Do I need to enable TRIM support on a iMac

Hey Guys,

So I’ve had this old iMac 27" mid-2011 that suffered from the apparently typical hardware problem of a failed graphics chip due to sub-standard solder, i.e. it didn’t contain lead… Needless to say, I’ve been using it to put post-it pads on.

I believe I’ve disabled the graphics chip with a nvram command and running on the integrated chip. I’ve booted Fedora 35 successfully and, as a matter of fact, it’s fantastic even without the graphics acceleration! I’ve not tested everything but I’ve not run into any problems.

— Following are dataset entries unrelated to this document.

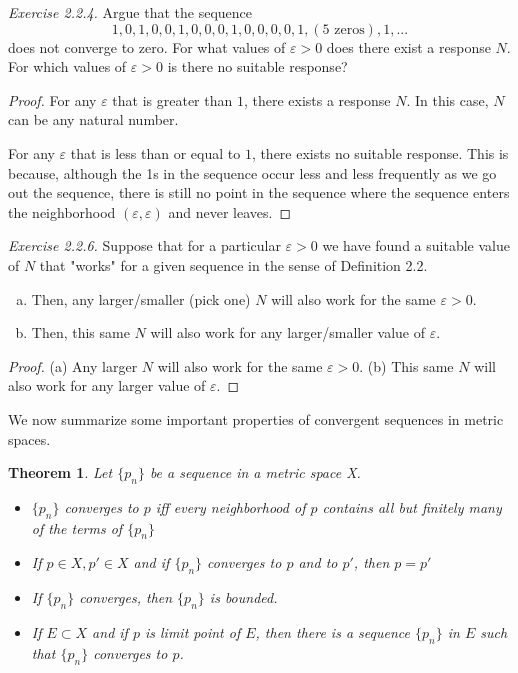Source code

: \documentclass{tufte-book}
\newtheorem{theorem}{Theorem}[chapter]
\theoremstyle{definition}
\numberwithin{section}{chapter}
\begin{document}
\noindent
\emph{Exercise 2.2.4.} Argue that the sequence $$1,0,1,0,0,1,0,0,0,1,0,0,0,0,1,(\text{5 zeros}),1,...$$
does not converge to zero. For what values of $\varepsilon > 0$ does there exist a response $N$. For which values of $\varepsilon > 0$ is there no suitable response?

\begin{proof}
For any $\varepsilon$ that is greater than $1$, there exists a response $N$. In this case, $N$ can be any natural number.

For any $\varepsilon$ that is less than or equal to $1$, there exists no suitable response. This is because, although the 1s in the sequence occur less and less frequently as we go out the sequence, there is still no point in the sequence where the sequence enters the neighborhood $(\varepsilon, \varepsilon)$ and never leaves.

\end{proof}


\emph{Exercise 2.2.6.} Suppose that for a particular $\varepsilon > 0$ we have found a suitable value of $N$ that "works" for a given sequence in the sense of Definition 2.2.
\begin{enumerate}[(a)]	
\item Then, any larger/smaller (pick one) $N$ will also work for the same $\varepsilon > 0$. 
\item Then, this same $N$ will also work for any larger/smaller value of $\varepsilon$.
\end{enumerate}

\begin{proof}
(a) Any larger $N$ will also work for the same $\varepsilon > 0$. (b) This same $N$ will also work for any larger value of $\varepsilon$.
\end{proof}

We now summarize some important properties of convergent sequences in metric spaces.

\begin{theorem}  Let $\{p_n\}$ be a sequence in a metric space X.
\begin{itemize}
	\item $\{p_n\}$  converges to $p$ iff every neighborhood of $p$ contains all but finitely many of the terms of $\{p_n\}$
	\item If $p \in X, p' \in X$ and if $\{p_n\}$ converges to $p$ and to $p'$, then $ p=p'$
	\item If $\{p_n\}$ converges, then $\{p_n\}$ is bounded.
	\item If $E \subset X$ and if $p$ is limit point of $E$, then there is a sequence $\{p_n\}$ in $E$ such that $\{p_n\}$ converges to $p$.
\end{itemize}
\end{theorem}
\end{document}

However, I do have some questions:

  1. I have a SSD, do I need to add ‘discard’ to the fstab file? I did try this and the system crashed!
  2. Some Mac ‘genius’ fudged one of my temperature sensors and I need to manually control the fan. I did do a search and a command line tool is available but is their a GUI.

Thanks guys.

Found this for the fan issue:
lm_sensors - Hardware monitoring tools
xsensors - An X11 interface to lm_sensors
ksensors - KDE frontend to lm_sensors
hopefully this will solve it.

No need. there is a periodic fstrim systemd timer.

Nope!

mbpfan

is the binary you will need to control the fans.
It’s for laptops but apparently you can use it for desktops as well!
You’ll have to identify the correct fan number from /sys/device/platform/applesmc.768
After adding/changing the variables in /etc/mbpfan.conf, you’ll need to restart the service with:
sudo systemctl restart mbpfan.service

Thanks Arun,
This simplifies things even more.
Fedora is giving Apple a run for it’s OS!
Can’t recommend this OS enough!

Thanks again Arun!

Fedora does indeed execute fstrim automatically by default on a weekly basis.

check with:
sudo systemctl status fstrim.timer

If you want to change it to execute on a daily basis change this:

/usr/lib/systemd/system/fstrim.timer
onCalendar=daily

@asgr71 what nvram command was that, that you used to disable the graphics chip…?

Hi Anton,

This is the site…
http://dosdude1.com/gpudisable/

You should not edit this file as it’s owned by the package manager. Use systemctl edit fstrim.timer to open an override file and edit that instead.